Dedicate the ‘90s to the Environment : International Commitment Could Be Our Gift to New Century
Today’s environmental problems are closely interlinked, planetary in scale and deadly serious. They cannot be addressed issue-by-issue or by one nation or even by a small group of nations acting alone. They will not yield to modest commitments of resources in the face of a doubling of world population and a quintupling of world economic activity in the lifetimes of today’s children.
The nations of the world must come together in recognition of that grave challenge. They should declare that a priority mission of international cooperation and diplomacy in the 1990s will be to deliver a gift to the new century of a planet sustained and whole. To give long-term structure to this commitment they should establish a 10-year program, the International Environmental Decade.
This program could be inaugurated with the high-level international conference on the environment promised by President Bush during the campaign--a pledge that he has since reiterated. Born in politics, this conference in fact presents an opportunity to do something of genuine historical importance.

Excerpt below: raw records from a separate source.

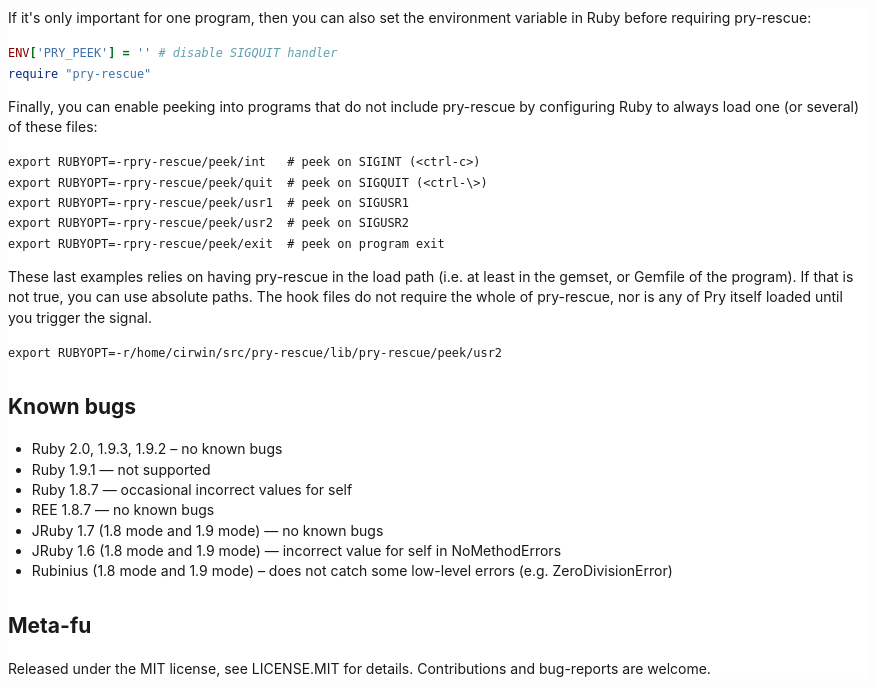 If it's only important for one program, then you can also set the environment variable in
Ruby before requiring pry-rescue:

```ruby
ENV['PRY_PEEK'] = '' # disable SIGQUIT handler
require "pry-rescue"
```

Finally, you can enable peeking into programs that do not include pry-rescue by
configuring Ruby to always load one (or several) of these files:

```
export RUBYOPT=-rpry-rescue/peek/int   # peek on SIGINT (<ctrl-c>)
export RUBYOPT=-rpry-rescue/peek/quit  # peek on SIGQUIT (<ctrl-\>)
export RUBYOPT=-rpry-rescue/peek/usr1  # peek on SIGUSR1
export RUBYOPT=-rpry-rescue/peek/usr2  # peek on SIGUSR2
export RUBYOPT=-rpry-rescue/peek/exit  # peek on program exit
```

These last examples relies on having pry-rescue in the load path (i.e. at least in the
gemset, or Gemfile of the program). If that is not true, you can use absolute paths. The
hook files do not require the whole of pry-rescue, nor is any of Pry itself loaded until
you trigger the signal.

```
export RUBYOPT=-r/home/cirwin/src/pry-rescue/lib/pry-rescue/peek/usr2
```

## Known bugs

* Ruby 2.0, 1.9.3, 1.9.2 – no known bugs
* Ruby 1.9.1 — not supported
* Ruby 1.8.7 — occasional incorrect values for self
* REE 1.8.7 — no known bugs
* JRuby 1.7 (1.8 mode and 1.9 mode) — no known bugs
* JRuby 1.6 (1.8 mode and 1.9 mode) — incorrect value for self in NoMethodErrors
* Rubinius (1.8 mode and 1.9 mode) – does not catch some low-level errors (e.g. ZeroDivisionError)

## Meta-fu

Released under the MIT license, see LICENSE.MIT for details. Contributions and bug-reports
are welcome.
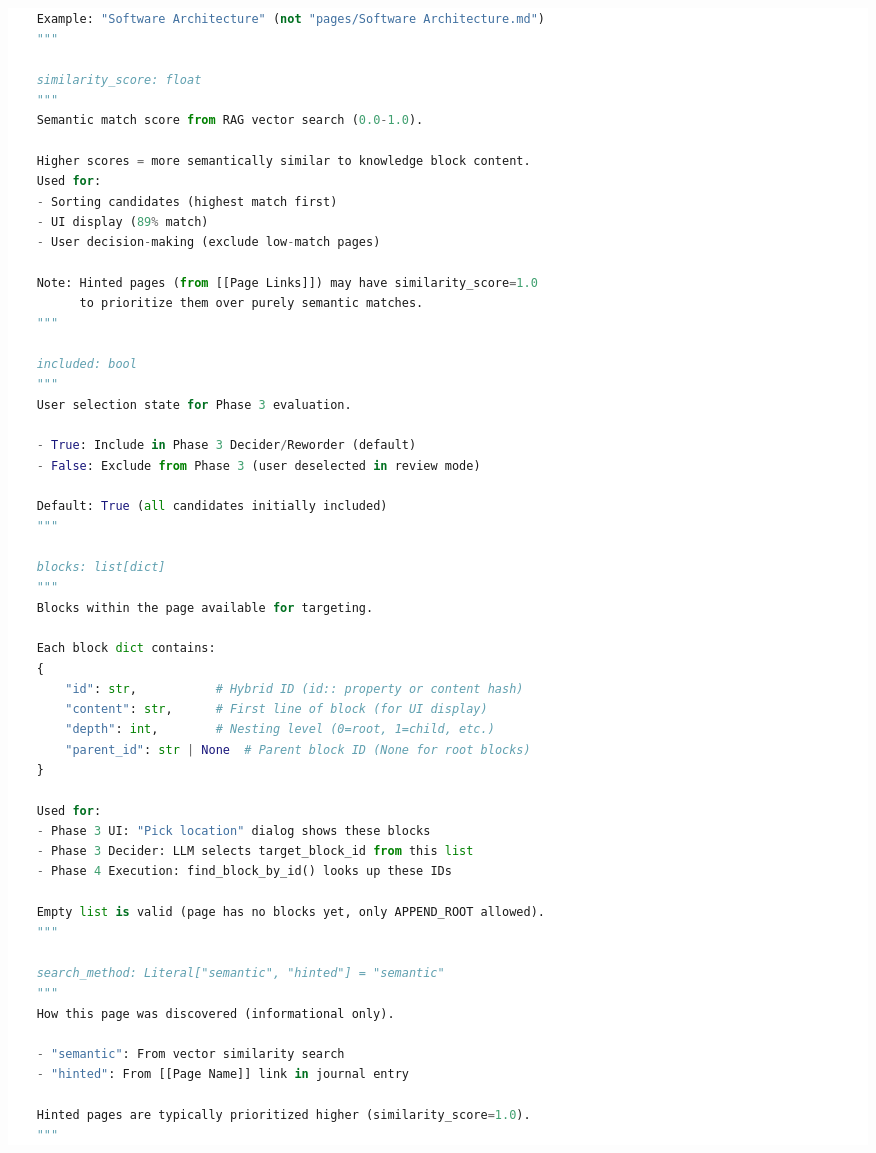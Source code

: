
 ```python
    Example: "Software Architecture" (not "pages/Software Architecture.md")
    """

    similarity_score: float
    """
    Semantic match score from RAG vector search (0.0-1.0).

    Higher scores = more semantically similar to knowledge block content.
    Used for:
    - Sorting candidates (highest match first)
    - UI display (89% match)
    - User decision-making (exclude low-match pages)

    Note: Hinted pages (from [[Page Links]]) may have similarity_score=1.0
          to prioritize them over purely semantic matches.
    """

    included: bool
    """
    User selection state for Phase 3 evaluation.

    - True: Include in Phase 3 Decider/Reworder (default)
    - False: Exclude from Phase 3 (user deselected in review mode)

    Default: True (all candidates initially included)
    """

    blocks: list[dict]
    """
    Blocks within the page available for targeting.

    Each block dict contains:
    {
        "id": str,           # Hybrid ID (id:: property or content hash)
        "content": str,      # First line of block (for UI display)
        "depth": int,        # Nesting level (0=root, 1=child, etc.)
        "parent_id": str | None  # Parent block ID (None for root blocks)
    }

    Used for:
    - Phase 3 UI: "Pick location" dialog shows these blocks
    - Phase 3 Decider: LLM selects target_block_id from this list
    - Phase 4 Execution: find_block_by_id() looks up these IDs

    Empty list is valid (page has no blocks yet, only APPEND_ROOT allowed).
    """

    search_method: Literal["semantic", "hinted"] = "semantic"
    """
    How this page was discovered (informational only).

    - "semantic": From vector similarity search
    - "hinted": From [[Page Name]] link in journal entry

    Hinted pages are typically prioritized higher (similarity_score=1.0).
    """
```
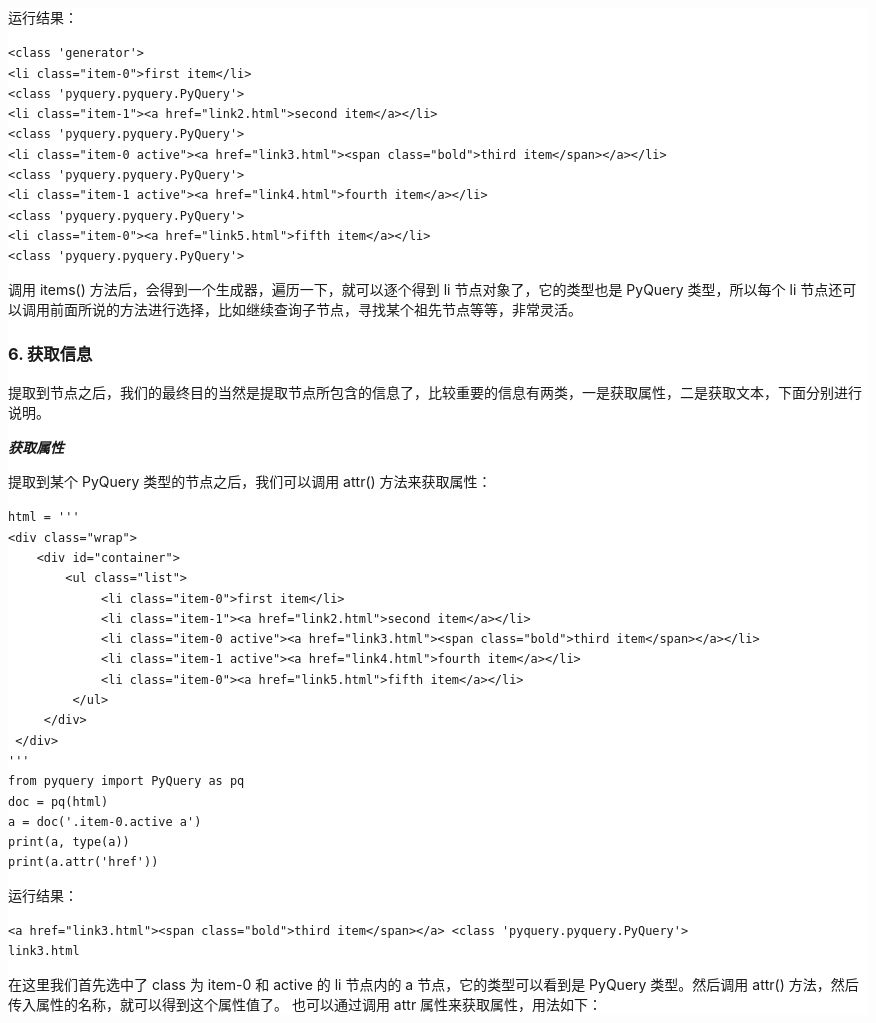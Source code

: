 运行结果：

```
<class 'generator'>
<li class="item-0">first item</li>
<class 'pyquery.pyquery.PyQuery'>
<li class="item-1"><a href="link2.html">second item</a></li>
<class 'pyquery.pyquery.PyQuery'>
<li class="item-0 active"><a href="link3.html"><span class="bold">third item</span></a></li>
<class 'pyquery.pyquery.PyQuery'>
<li class="item-1 active"><a href="link4.html">fourth item</a></li>
<class 'pyquery.pyquery.PyQuery'>
<li class="item-0"><a href="link5.html">fifth item</a></li>
<class 'pyquery.pyquery.PyQuery'>
```

调用 items() 方法后，会得到一个生成器，遍历一下，就可以逐个得到 li 节点对象了，它的类型也是 PyQuery 类型，所以每个 li 节点还可以调用前面所说的方法进行选择，比如继续查询子节点，寻找某个祖先节点等等，非常灵活。

### 6. 获取信息
提取到节点之后，我们的最终目的当然是提取节点所包含的信息了，比较重要的信息有两类，一是获取属性，二是获取文本，下面分别进行说明。

***获取属性***

提取到某个 PyQuery 类型的节点之后，我们可以调用 attr() 方法来获取属性：

```
html = '''
<div class="wrap">
    <div id="container">
        <ul class="list">
             <li class="item-0">first item</li>
             <li class="item-1"><a href="link2.html">second item</a></li>
             <li class="item-0 active"><a href="link3.html"><span class="bold">third item</span></a></li>
             <li class="item-1 active"><a href="link4.html">fourth item</a></li>
             <li class="item-0"><a href="link5.html">fifth item</a></li>
         </ul>
     </div>
 </div>
'''
from pyquery import PyQuery as pq
doc = pq(html)
a = doc('.item-0.active a')
print(a, type(a))
print(a.attr('href'))
```

运行结果：

```
<a href="link3.html"><span class="bold">third item</span></a> <class 'pyquery.pyquery.PyQuery'>
link3.html
```

在这里我们首先选中了 class 为 item-0 和 active 的 li 节点内的 a 节点，它的类型可以看到是 PyQuery 类型。然后调用 attr() 方法，然后传入属性的名称，就可以得到这个属性值了。
也可以通过调用 attr 属性来获取属性，用法如下：
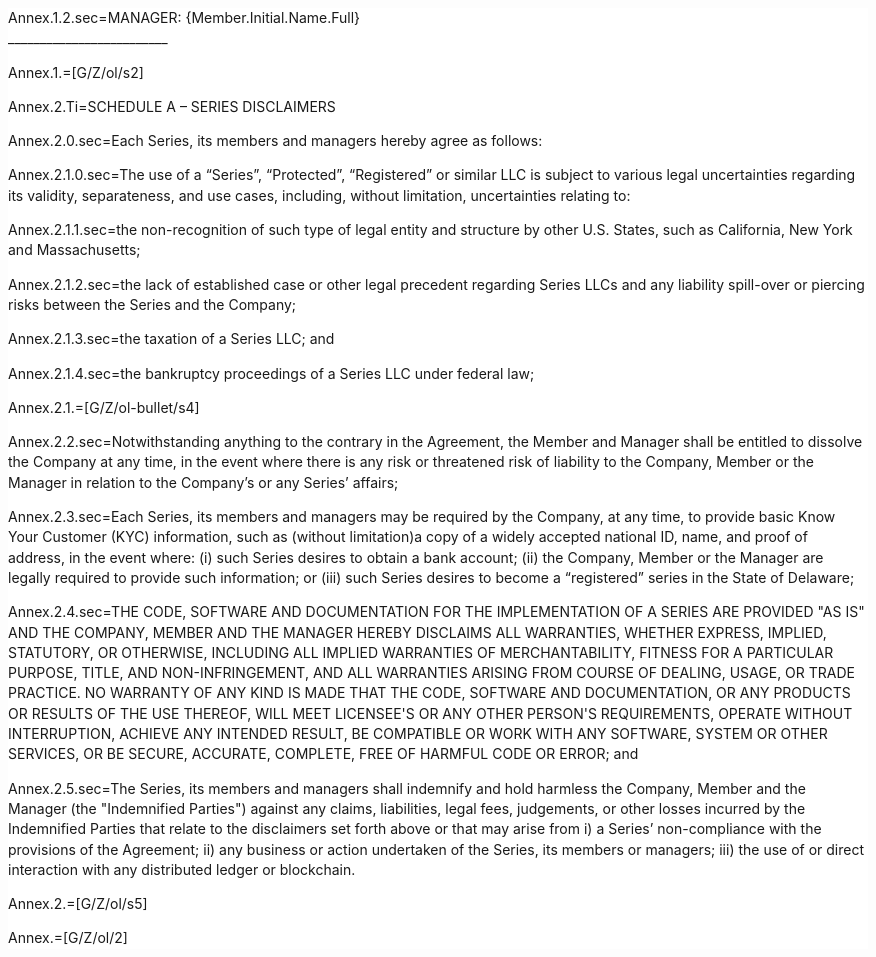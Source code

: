 Annex.1.2.sec=MANAGER:	{Member.Initial.Name.Full} <br> _________________________

Annex.1.=[G/Z/ol/s2]

Annex.2.Ti=SCHEDULE A – SERIES DISCLAIMERS

Annex.2.0.sec=Each Series, its members and managers hereby agree as follows:

Annex.2.1.0.sec=The use of a “Series”, “Protected”, “Registered” or similar LLC is subject to various legal uncertainties regarding its validity, separateness, and use cases, including, without limitation, uncertainties relating to:

Annex.2.1.1.sec=the non-recognition of such type of legal entity and structure by other U.S. States, such as California, New York and Massachusetts;
  
Annex.2.1.2.sec=the lack of established case or other legal precedent regarding Series LLCs and any liability spill-over or piercing risks between the Series and the Company;
  
Annex.2.1.3.sec=the taxation of a Series LLC; and
  
Annex.2.1.4.sec=the bankruptcy proceedings of a Series LLC under federal law;

Annex.2.1.=[G/Z/ol-bullet/s4]

Annex.2.2.sec=Notwithstanding anything to the contrary in the Agreement, the Member and Manager shall be entitled to dissolve the Company at any time, in the event where there is any risk or threatened risk of liability to the Company, Member or the Manager in relation to the Company’s or any Series’ affairs;

Annex.2.3.sec=Each Series, its members and managers may be required by the Company, at any time, to provide basic Know Your Customer (KYC) information, such as (without limitation)a copy of a widely accepted national ID, name, and proof of address, in the event where: (i) such Series desires to obtain a bank account; (ii) the Company, Member or the Manager are legally required to provide such information; or (iii) such Series desires to become a “registered” series in the State of Delaware;

Annex.2.4.sec=<span style="text-transform:uppercase">The code, software and documentation for the implementation of a series are provided "as is" and the Company, Member and the Manager hereby disclaims all warranties, whether express, implied, statutory, or otherwise, including all implied warranties of merchantability, fitness for a particular purpose, title, and non-infringement, and all warranties arising from course of dealing, usage, or trade practice. No warranty of any kind is made that the code, software and documentation, or any products or results of the use thereof, will meet licensee's or any other person's requirements, operate without interruption, achieve any intended result, be compatible or work with any software, system or other services, or be secure, accurate, complete, free of harmful code or error</span>; and 

Annex.2.5.sec=The Series, its members and managers shall indemnify and hold harmless the Company, Member and the Manager (the "Indemnified Parties") against any claims, liabilities, legal fees, judgements, or other losses incurred by the Indemnified Parties that relate to the disclaimers set forth above or that may arise from i) a Series’ non-compliance with the provisions of the Agreement; ii) any business or action undertaken of the Series, its members or managers; iii) the use of or direct interaction with any distributed ledger or blockchain.

Annex.2.=[G/Z/ol/s5]

Annex.=[G/Z/ol/2]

The timing could not be more propitious. The world’s environment is in trouble. The buildup of carbon dioxide and other gases in the atmosphere threatens far-reaching climate change, and one class of these gases--chlorofluorocarbons--is also depleting the Earth’s ozone layer, which shields us from the sun’s ultraviolet radiation. Over large areas of the globe, air pollutants are escaping urban-industrial areas and invading the countryside, seriously damaging aquatic life, forests and crops.
In the developing world, pressures on natural resources intensify daily. The deserts expand while the forests, with their immense wealth of life forms, retreat. An acre of tropical forests disappears every second. Hundreds of millions of people live in absolute poverty, destroying the resources on which their future depends because no alternative is open to them.
Although the seriousness of these challenges is increasingly acknowledged by political leaders as diverse as Margaret Thatcher, Mikhail Gorbachev and Rajiv Gandhi, only modest efforts have been launched to deal with them. As yet there is no concerted international response on a scale equal to the challenges. The international conference on the environment would be a major step in closing the gap between the increasing realization that grave problems exist and the paucity of the political response to date.
An International Environmental Decade could both stimulate and coordinate action on three fronts. The first of these is providing the poor of the world with environmentally non-destructive livelihoods; sustainable development is critical both to meet basic human needs and to take pressure off a deteriorating resource base. The second front is transforming industrial systems away from the pollution-prone technologies of the 20th Century to the environmentally benign technologies that will be essential if economic growth is to continue. And the third is stabilizing populations both in nations where growth is explosive and on a global basis before the world’s population doubles again.
Most basically, world political leaders must devise a new system of international responsibility--burden-sharing to sustain the Earth and its people--that does not exist today. Unless such a system is worked out, the next great international crisis is likely to be about the environment.
Nowhere is such a system needed more than in slowing down the global warming brought on by the greenhouse effect. To be successful, we will need a series of international conventions that not only respond to the complexity of that issue but also provide complementary solutions to other environmental problems.
We need to secure swift international approval of the ozone-layer protection protocol signed in Montreal last year and have the nations of the world come back to negotiate a complete, swift phase-out of chlorofluorocarbons. We need an overall global climate-protection convention--a prime goal of which should be to reduce carbon-dioxide emissions through greatly improved energy efficiency and other measures.
We need an international agreement to protect the world’s tropical forests and to reforest the spreading wasteland areas in many developing countries. Relief for Third World countries from the stifling burden of international debt will be required for progress on this front.
Bush’s sponsorship of an environmental conference of world leaders can put the world on the road to this new system of international responsibility. The 1990s are all the time that we have left to prepare what can be our most important gift to the new century.